In his two terms (1997–2006), former UN Secretary-General Kofi Annan tirelessly encouraged an apprehensive UN membership to accept this momentous advance in international peacekeeping practice. Two Australian foreign ministers, Gareth Evans and, during the past month, Kevin Rudd, have advocated in favour of this doctrine.

The UN, like its toothless pre-WW2 predecessor the League of Nations, was established as a voluntary association of freely consenting sovereign states. But the UN Charter included a Security Council with powers to promptly exercise agreed military force against any state which launched unprovoked aggression on another state, thus creating a threat to international peace and security.

The UNSC peacekeeping procedures offer in themselves no built-in rapid sanctions against regimes that treat their own citizens with extreme cruelty. By the time UN human rights-based international diplomacy cranks into action, millions of people can perish at the hands of evil governments.

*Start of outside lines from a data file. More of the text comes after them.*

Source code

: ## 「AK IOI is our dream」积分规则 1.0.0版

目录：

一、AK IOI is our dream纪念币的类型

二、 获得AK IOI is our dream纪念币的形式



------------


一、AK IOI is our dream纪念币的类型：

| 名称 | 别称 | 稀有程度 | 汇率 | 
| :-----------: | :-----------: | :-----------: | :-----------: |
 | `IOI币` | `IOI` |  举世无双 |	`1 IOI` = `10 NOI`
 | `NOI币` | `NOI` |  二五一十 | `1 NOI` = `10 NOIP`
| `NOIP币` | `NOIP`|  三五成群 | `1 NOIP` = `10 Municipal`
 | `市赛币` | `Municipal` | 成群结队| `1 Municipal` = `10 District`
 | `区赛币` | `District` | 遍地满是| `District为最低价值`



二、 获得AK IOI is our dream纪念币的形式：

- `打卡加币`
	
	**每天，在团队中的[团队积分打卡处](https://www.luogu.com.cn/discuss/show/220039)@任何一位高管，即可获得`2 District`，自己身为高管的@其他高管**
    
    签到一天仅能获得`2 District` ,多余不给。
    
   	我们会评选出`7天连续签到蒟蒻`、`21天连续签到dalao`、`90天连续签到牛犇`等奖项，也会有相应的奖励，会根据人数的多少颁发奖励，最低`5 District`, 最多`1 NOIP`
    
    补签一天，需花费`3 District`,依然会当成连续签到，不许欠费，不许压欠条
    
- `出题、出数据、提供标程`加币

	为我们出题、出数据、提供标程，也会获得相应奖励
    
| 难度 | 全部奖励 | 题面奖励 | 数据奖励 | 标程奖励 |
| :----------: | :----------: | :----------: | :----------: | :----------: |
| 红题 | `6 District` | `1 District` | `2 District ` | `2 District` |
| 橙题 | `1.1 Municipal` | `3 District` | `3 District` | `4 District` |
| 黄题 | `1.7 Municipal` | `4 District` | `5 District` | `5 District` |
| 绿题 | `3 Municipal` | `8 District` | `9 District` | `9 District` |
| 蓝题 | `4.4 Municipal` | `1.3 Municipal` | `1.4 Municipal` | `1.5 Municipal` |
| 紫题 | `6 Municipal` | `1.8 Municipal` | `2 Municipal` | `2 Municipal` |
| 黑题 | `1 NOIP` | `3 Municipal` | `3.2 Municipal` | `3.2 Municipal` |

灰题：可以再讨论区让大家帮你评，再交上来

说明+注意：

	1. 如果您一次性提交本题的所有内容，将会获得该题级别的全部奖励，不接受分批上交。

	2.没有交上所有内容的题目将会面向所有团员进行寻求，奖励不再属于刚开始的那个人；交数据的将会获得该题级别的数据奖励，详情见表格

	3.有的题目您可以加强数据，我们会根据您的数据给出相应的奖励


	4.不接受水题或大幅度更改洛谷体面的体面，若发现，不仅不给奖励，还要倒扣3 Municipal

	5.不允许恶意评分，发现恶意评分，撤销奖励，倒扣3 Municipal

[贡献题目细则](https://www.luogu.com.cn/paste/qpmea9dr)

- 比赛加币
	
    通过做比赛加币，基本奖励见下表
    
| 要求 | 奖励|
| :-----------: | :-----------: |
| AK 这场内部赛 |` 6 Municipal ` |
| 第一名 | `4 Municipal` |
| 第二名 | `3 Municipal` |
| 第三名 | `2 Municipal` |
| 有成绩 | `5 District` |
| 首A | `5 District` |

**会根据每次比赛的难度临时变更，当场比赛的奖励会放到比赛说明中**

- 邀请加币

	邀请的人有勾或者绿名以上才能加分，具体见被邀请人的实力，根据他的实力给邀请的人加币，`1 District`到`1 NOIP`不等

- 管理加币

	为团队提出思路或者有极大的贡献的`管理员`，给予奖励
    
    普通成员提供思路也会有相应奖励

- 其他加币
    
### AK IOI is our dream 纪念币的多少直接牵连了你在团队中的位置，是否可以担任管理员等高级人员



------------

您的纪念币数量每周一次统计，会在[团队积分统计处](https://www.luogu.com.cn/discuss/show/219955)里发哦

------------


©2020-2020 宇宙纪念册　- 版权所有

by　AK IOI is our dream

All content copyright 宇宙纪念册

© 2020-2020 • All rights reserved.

We saw this in the Khmer Rouge regime in Cambodia in 1975–79, the Bosnian Serb regime's murder of thousands of Bosnian Muslims in 1992–95, and the 1994 Rwanda genocide.

Annan argued that all states' national sovereignty should be conditional on their fulfilling a responsibility to protect the 'individual sovereignty', i.e. human rights, of their own citizens, and that regimes which violate these rights forfeit their right to be treated as sovereign states.

This concept harks back to long-hallowed Judaeo-Christian-Islamic precepts that rulers are required to govern their peoples justly and in accordance with natural law.

Gaddafi's threats late last week of bloody reprisals against people in the last remaining besieged rebel cities of Benghazi and Tobruk, and his continuing attacks on these cities using tanks and heavy artillery in direct violation of his own proclaimed ceasefires, were the catalyst for the UNSC to finally endorse R2P-based international military action against him.  

Gaddafi might have got away with suppressing the present revolution, but for his own arrogance in exposing to the world his cruelty and indifference to his people's rights.

For there is a great fear in the general UN membership, as well as in powerful contrarian states China and Russia, which have their own human rights skeletons in the closet, that the West might use R2P as a cloak for renewed interventions or resources grabs in post-colonial independent nations.

There was also a quietly influential view in conservative circles in the West that Gaddafi provided a kind of stability that kept Libyan oil safely flowing westwards, and that it might be good if he regained control of Libya.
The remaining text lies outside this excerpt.